Thanks Ahmet,
Thats excellent, thanks :) I may have to increase the gramsize to take
into account other possible uses but i can now read around these
filters to make the adjustments.
With regard to WordDelimiterFilterFactory. Is there a way to place a
delimiter on this filter to still get most of its functionality
without it absorbing the + signs? Will i loose a lot of 'good'
functionality by removing it? 'preserveOriginal' sounds promising and
seems to work but is it a good idea to use this?

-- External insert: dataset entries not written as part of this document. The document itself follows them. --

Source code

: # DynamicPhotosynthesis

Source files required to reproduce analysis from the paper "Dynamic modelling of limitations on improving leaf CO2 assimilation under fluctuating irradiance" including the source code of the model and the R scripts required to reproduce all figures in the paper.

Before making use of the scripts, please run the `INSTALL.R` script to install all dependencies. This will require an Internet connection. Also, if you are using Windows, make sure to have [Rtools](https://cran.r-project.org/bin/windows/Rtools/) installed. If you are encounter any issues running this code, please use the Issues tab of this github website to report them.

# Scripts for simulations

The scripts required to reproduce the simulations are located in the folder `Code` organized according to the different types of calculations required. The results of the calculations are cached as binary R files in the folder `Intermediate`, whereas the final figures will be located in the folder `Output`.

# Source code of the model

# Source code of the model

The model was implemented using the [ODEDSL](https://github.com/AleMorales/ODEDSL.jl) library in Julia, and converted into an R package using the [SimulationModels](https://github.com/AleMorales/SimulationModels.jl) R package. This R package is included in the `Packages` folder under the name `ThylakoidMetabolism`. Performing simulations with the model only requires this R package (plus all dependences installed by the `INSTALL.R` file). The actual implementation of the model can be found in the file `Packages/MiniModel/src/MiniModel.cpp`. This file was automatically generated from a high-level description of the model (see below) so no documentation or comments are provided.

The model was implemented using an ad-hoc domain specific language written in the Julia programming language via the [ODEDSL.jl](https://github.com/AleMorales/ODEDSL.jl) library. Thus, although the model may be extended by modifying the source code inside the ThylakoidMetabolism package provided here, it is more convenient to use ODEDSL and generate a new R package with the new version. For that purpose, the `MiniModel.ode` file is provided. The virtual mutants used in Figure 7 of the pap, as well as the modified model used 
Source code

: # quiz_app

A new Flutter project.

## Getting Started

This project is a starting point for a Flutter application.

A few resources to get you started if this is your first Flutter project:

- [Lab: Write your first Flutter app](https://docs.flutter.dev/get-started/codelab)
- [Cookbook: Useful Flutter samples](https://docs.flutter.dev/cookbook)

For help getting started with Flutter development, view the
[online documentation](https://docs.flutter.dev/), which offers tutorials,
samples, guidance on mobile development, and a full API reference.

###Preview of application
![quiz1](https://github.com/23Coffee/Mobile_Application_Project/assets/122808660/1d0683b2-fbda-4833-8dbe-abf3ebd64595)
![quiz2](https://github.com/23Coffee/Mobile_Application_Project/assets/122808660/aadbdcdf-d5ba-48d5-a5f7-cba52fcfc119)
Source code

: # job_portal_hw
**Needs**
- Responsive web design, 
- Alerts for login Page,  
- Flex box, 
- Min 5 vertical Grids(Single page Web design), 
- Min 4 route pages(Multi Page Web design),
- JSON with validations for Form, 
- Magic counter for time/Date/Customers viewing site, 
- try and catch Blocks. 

On 14 Sep 2009, at 16:16, AHMET ARSLAN wrote:
--- On Mon, 9/14/09, Paul Forsyth <p...@ez.no> wrote:
From: Paul Forsyth <p...@ez.no>
Subject: Re: Searching for the '+' character
To: solr-user@lucene.apache.org
Date: Monday, September 14, 2009, 5:55 PM
With words like 'product+' i'd expect
a search for '+' to return results like any other character
or word, so '+' would be found within 'product+' or similar
text.
I've tried removing the worddelimiter from the query
analyzer, restarting and reindexing but i get the same
result. Nothing is found. I assume one of the filters could
be adjusted to keep the '+'.
Weird thing is that i tried to remove all filters from the
analyzer and i get the same result.
Paul
When you remove all filters '+' is kept, but still '+' won't match
'product+'. Because you want to search inside a token.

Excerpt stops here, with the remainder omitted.